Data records

<<<<

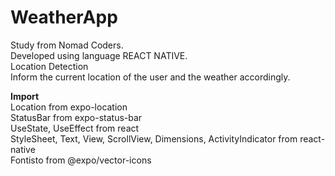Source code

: # WeatherApp
Study from Nomad Coders.<br>
Developed using language REACT NATIVE.<br>
Location Detection<br>
Inform the current location of the user and the weather accordingly.<br>

<b>Import</b><br>
Location from expo-location<br>
StatusBar from expo-status-bar<br>
UseState, UseEffect from react<br>
StyleSheet, Text, View, ScrollView, Dimensions, ActivityIndicator from react-native<br>
Fontisto from @expo/vector-icons<br>
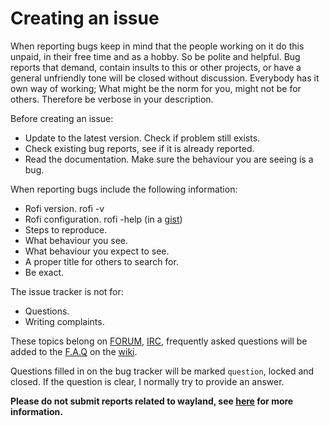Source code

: # Creating an issue

When reporting bugs keep in mind that the people working on it do this unpaid, in their free time and as a hobby. So be
polite and helpful. Bug reports that demand, contain insults to this or other projects, or have a general unfriendly
tone will be closed without discussion. Everybody has it own way of working; What might be the norm for you, might not
be for others. Therefore be verbose in your description.

Before creating an issue:

* Update to the latest version. Check if problem still exists.
* Check existing bug reports, see if it is already reported.
* Read the documentation. Make sure the behaviour you are seeing is a bug.

When reporting bugs include the following information:

* Rofi version. rofi -v
* Rofi configuration. rofi -help (in a [gist](https://gist.github.com/))
* Steps to reproduce.
* What behaviour you see.
* What behaviour you expect to see.
* A proper title for others to search for.
* Be exact.

The issue tracker is not for:

* Questions. 
* Writing complaints.

These topics belong on [FORUM](https://reddit.com/r/qtools//), [IRC](https://webchat.freenode.net/?channels=#rofi),
frequently asked questions will be added to the [F.A.Q](https://github.com/DaveDavenport/rofi/wiki#faq) on the
[wiki](https://github.com/DaveDavenport/rofi/wiki).

Questions filled in on the bug tracker will be marked `question`, locked and closed. If the question is clear, I
normally try to provide an answer.

**Please do not submit reports related to wayland, see [here](https://github.com/DaveDavenport/rofi/wiki/Wayland) for
more information.**
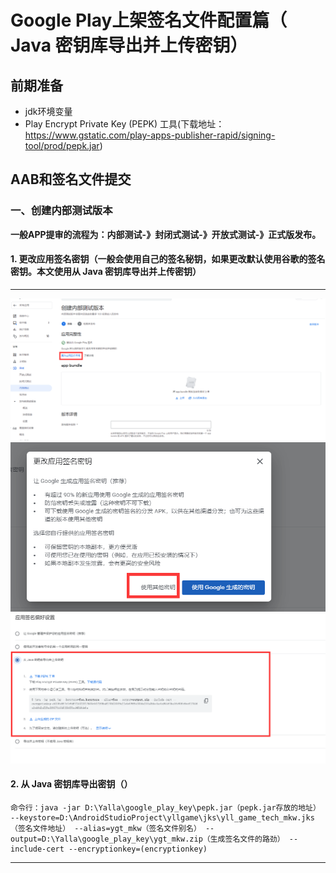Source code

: # Google Play上架签名文件配置篇（ Java 密钥库导出并上传密钥）

## 前期准备
- jdk环境变量
- Play Encrypt Private Key (PEPK) 工具(下载地址：https://www.gstatic.com/play-apps-publisher-rapid/signing-tool/prod/pepk.jar)
## AAB和签名文件提交
### 一、创建内部测试版本
**一般APP提审的流程为：内部测试-》封闭式测试-》开放式测试-》正式版发布。**
#### 1. 更改应用签名密钥（一般会使用自己的签名秘钥，如果更改默认使用谷歌的签名密钥。本文使用从 Java 密钥库导出并上传密钥）
---
![img.png](img.png)
![img_1.png](img_1.png)
![img_2.png](img_2.png)
#### 2. 从 Java 密钥库导出密钥（）
    命令行：java -jar D:\Yalla\google_play_key\pepk.jar（pepk.jar存放的地址） --keystore=D:\AndroidStudioProject\yllgame\jks\yll_game_tech_mkw.jks（签名文件地址） --alias=ygt_mkw（签名文件别名） --output=D:\Yalla\google_play_key\ygt_mkw.zip（生成签名文件的路劲） --include-cert --encryptionkey=(encryptionkey)
---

>>>>

== Exercise prompt ==
Output each record above word for word, leaving out images.

== Exercise result ==
Source code

: # WeatherApp
Study from Nomad Coders.<br>
Developed using language REACT NATIVE.<br>
Location Detection<br>
Inform the current location of the user and the weather accordingly.<br>

<b>Import</b><br>
Location from expo-location<br>
StatusBar from expo-status-bar<br>
UseState, UseEffect from react<br>
StyleSheet, Text, View, ScrollView, Dimensions, ActivityIndicator from react-native<br>
Fontisto from @expo/vector-icons<br>
Source code

: # Creating an issue

When reporting bugs keep in mind that the people working on it do this unpaid, in their free time and as a hobby. So be
polite and helpful. Bug reports that demand, contain insults to this or other projects, or have a general unfriendly
tone will be closed without discussion. Everybody has it own way of working; What might be the norm for you, might not
be for others. Therefore be verbose in your description.

Before creating an issue:

* Update to the latest version. Check if problem still exists.
* Check existing bug reports, see if it is already reported.
* Read the documentation. Make sure the behaviour you are seeing is a bug.

When reporting bugs include the following information:

* Rofi version. rofi -v
* Rofi configuration. rofi -help (in a [gist](https://gist.github.com/))
* Steps to reproduce.
* What behaviour you see.
* What behaviour you expect to see.
* A proper title for others to search for.
* Be exact.

The issue tracker is not for:

* Questions. 
* Writing complaints.

These topics belong on [FORUM](https://reddit.com/r/qtools//), [IRC](https://webchat.freenode.net/?channels=#rofi),
frequently asked questions will be added to the [F.A.Q](https://github.com/DaveDavenport/rofi/wiki#faq) on the
[wiki](https://github.com/DaveDavenport/rofi/wiki).

Questions filled in on the bug tracker will be marked `question`, locked and closed. If the question is clear, I
normally try to provide an answer.

**Please do not submit reports related to wayland, see [here](https://github.com/DaveDavenport/rofi/wiki/Wayland) for
more information.**
Source code

: # Google Play上架签名文件配置篇（ Java 密钥库导出并上传密钥）

## 前期准备
- jdk环境变量
- Play Encrypt Private Key (PEPK) 工具(下载地址：https://www.gstatic.com/play-apps-publisher-rapid/signing-tool/prod/pepk.jar)
## AAB和签名文件提交
### 一、创建内部测试版本
**一般APP提审的流程为：内部测试-》封闭式测试-》开放式测试-》正式版发布。**
#### 1. 更改应用签名密钥（一般会使用自己的签名秘钥，如果更改默认使用谷歌的签名密钥。本文使用从 Java 密钥库导出并上传密钥）
---
![img.png](img.png)
![img_1.png](img_1.png)
![img_2.png](img_2.png)
#### 2. 从 Java 密钥库导出密钥（）
    命令行：java -jar D:\Yalla\google_play_key\pepk.jar（pepk.jar存放的地址） --keystore=D:\AndroidStudioProject\yllgame\jks\yll_game_tech_mkw.jks（签名文件地址） --alias=ygt_mkw（签名文件别名） --output=D:\Yalla\google_play_key\ygt_mkw.zip（生成签名文件的路劲） --include-cert --encryptionkey=(encryptionkey)
---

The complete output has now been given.